---------- RECORDS SUPPLIED
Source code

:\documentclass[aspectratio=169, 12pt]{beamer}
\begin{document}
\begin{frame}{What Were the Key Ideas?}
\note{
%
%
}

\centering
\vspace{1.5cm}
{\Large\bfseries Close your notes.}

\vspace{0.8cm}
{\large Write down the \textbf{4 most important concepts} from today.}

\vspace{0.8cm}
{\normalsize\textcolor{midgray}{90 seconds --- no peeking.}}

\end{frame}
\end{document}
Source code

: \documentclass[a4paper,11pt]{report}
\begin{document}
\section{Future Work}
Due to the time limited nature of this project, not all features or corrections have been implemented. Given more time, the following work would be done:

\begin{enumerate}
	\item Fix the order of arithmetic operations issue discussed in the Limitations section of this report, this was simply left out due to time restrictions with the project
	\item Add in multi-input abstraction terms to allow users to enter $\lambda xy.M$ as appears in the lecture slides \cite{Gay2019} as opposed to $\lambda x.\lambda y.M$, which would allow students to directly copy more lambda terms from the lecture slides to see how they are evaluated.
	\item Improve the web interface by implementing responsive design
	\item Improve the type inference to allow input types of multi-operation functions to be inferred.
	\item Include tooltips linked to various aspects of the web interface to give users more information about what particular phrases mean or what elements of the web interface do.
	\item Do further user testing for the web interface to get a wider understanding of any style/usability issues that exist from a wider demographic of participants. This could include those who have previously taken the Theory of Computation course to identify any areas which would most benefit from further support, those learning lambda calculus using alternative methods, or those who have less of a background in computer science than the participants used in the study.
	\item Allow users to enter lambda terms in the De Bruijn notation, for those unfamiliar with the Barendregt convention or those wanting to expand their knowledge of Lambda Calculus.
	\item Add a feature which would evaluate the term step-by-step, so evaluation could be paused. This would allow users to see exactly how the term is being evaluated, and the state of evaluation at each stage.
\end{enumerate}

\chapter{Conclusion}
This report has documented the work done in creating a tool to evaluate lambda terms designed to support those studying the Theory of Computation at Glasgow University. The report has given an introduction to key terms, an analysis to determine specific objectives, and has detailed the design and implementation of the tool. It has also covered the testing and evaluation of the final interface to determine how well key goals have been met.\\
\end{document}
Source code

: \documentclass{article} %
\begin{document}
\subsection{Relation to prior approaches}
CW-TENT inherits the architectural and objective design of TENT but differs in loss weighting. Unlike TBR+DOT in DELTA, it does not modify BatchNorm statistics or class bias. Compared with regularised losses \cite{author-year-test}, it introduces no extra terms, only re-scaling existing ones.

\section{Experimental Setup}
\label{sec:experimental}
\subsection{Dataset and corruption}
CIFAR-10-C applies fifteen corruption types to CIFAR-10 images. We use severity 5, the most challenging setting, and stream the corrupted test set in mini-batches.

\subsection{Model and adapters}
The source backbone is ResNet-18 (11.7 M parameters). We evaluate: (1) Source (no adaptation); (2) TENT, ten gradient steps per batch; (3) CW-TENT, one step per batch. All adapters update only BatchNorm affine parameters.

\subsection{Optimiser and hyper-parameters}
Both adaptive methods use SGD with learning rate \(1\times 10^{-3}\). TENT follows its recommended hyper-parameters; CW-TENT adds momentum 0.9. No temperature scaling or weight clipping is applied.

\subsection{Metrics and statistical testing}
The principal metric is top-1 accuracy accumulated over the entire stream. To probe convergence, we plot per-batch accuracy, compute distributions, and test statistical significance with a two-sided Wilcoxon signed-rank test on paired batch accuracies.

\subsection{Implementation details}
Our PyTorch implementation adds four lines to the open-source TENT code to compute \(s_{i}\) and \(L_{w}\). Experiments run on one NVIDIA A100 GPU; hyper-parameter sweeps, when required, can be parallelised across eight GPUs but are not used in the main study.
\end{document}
--------------------
PROBLEM:
Write out each entry again, character for character.

ANSWER BOX:
Source code

:\documentclass[aspectratio=169, 12pt]{beamer}
\begin{document}
\begin{frame}{What Were the Key Ideas?}
\note{
%
%
}

\centering
\vspace{1.5cm}
{\Large\bfseries Close your notes.}

\vspace{0.8cm}
{\large Write down the \textbf{4 most important concepts} from today.}

\vspace{0.8cm}
{\normalsize\textcolor{midgray}{90 seconds --- no peeking.}}

\end{frame}
\end{document}
Source code

: \documentclass[a4paper,11pt]{report}
\begin{document}
\section{Future Work}
Due to the time limited nature of this project, not all features or corrections have been implemented. Given more time, the following work would be done:

\begin{enumerate}
	\item Fix the order of arithmetic operations issue discussed in the Limitations section of this report, this was simply left out due to time restrictions with the project
	\item Add in multi-input abstraction terms to allow users to enter $\lambda xy.M$ as appears in the lecture slides \cite{Gay2019} as opposed to $\lambda x.\lambda y.M$, which would allow students to directly copy more lambda terms from the lecture slides to see how they are evaluated.
	\item Improve the web interface by implementing responsive design
	\item Improve the type inference to allow input types of multi-operation functions to be inferred.
	\item Include tooltips linked to various aspects of the web interface to give users more information about what particular phrases mean or what elements of the web interface do.
	\item Do further user testing for the web interface to get a wider understanding of any style/usability issues that exist from a wider demographic of participants. This could include those who have previously taken the Theory of Computation course to identify any areas which would most benefit from further support, those learning lambda calculus using alternative methods, or those who have less of a background in computer science than the participants used in the study.
	\item Allow users to enter lambda terms in the De Bruijn notation, for those unfamiliar with the Barendregt convention or those wanting to expand their knowledge of Lambda Calculus.
	\item Add a feature which would evaluate the term step-by-step, so evaluation could be paused. This would allow users to see exactly how the term is being evaluated, and the state of evaluation at each stage.
\end{enumerate}

\chapter{Conclusion}
This report has documented the work done in creating a tool to evaluate lambda terms designed to support those studying the Theory of Computation at Glasgow University. The report has given an introduction to key terms, an analysis to determine specific objectives, and has detailed the design and implementation of the tool. It has also covered the testing and evaluation of the final interface to determine how well key goals have been met.\\
\end{document}
Source code

: \documentclass{article} %
\begin{document}
\subsection{Relation to prior approaches}
CW-TENT inherits the architectural and objective design of TENT but differs in loss weighting. Unlike TBR+DOT in DELTA, it does not modify BatchNorm statistics or class bias. Compared with regularised losses \cite{author-year-test}, it introduces no extra terms, only re-scaling existing ones.

\section{Experimental Setup}
\label{sec:experimental}
\subsection{Dataset and corruption}
CIFAR-10-C applies fifteen corruption types to CIFAR-10 images. We use severity 5, the most challenging setting, and stream the corrupted test set in mini-batches.

\subsection{Model and adapters}
The source backbone is ResNet-18 (11.7 M parameters). We evaluate: (1) Source (no adaptation); (2) TENT, ten gradient steps per batch; (3) CW-TENT, one step per batch. All adapters update only BatchNorm affine parameters.

\subsection{Optimiser and hyper-parameters}
Both adaptive methods use SGD with learning rate \(1\times 10^{-3}\). TENT follows its recommended hyper-parameters; CW-TENT adds momentum 0.9. No temperature scaling or weight clipping is applied.

\subsection{Metrics and statistical testing}
The principal metric is top-1 accuracy accumulated over the entire stream. To probe convergence, we plot per-batch accuracy, compute distributions, and test statistical significance with a two-sided Wilcoxon signed-rank test on paired batch accuracies.

\subsection{Implementation details}
Our PyTorch implementation adds four lines to the open-source TENT code to compute \(s_{i}\) and \(L_{w}\). Experiments run on one NVIDIA A100 GPU; hyper-parameter sweeps, when required, can be parallelised across eight GPUs but are not used in the main study.
\end{document}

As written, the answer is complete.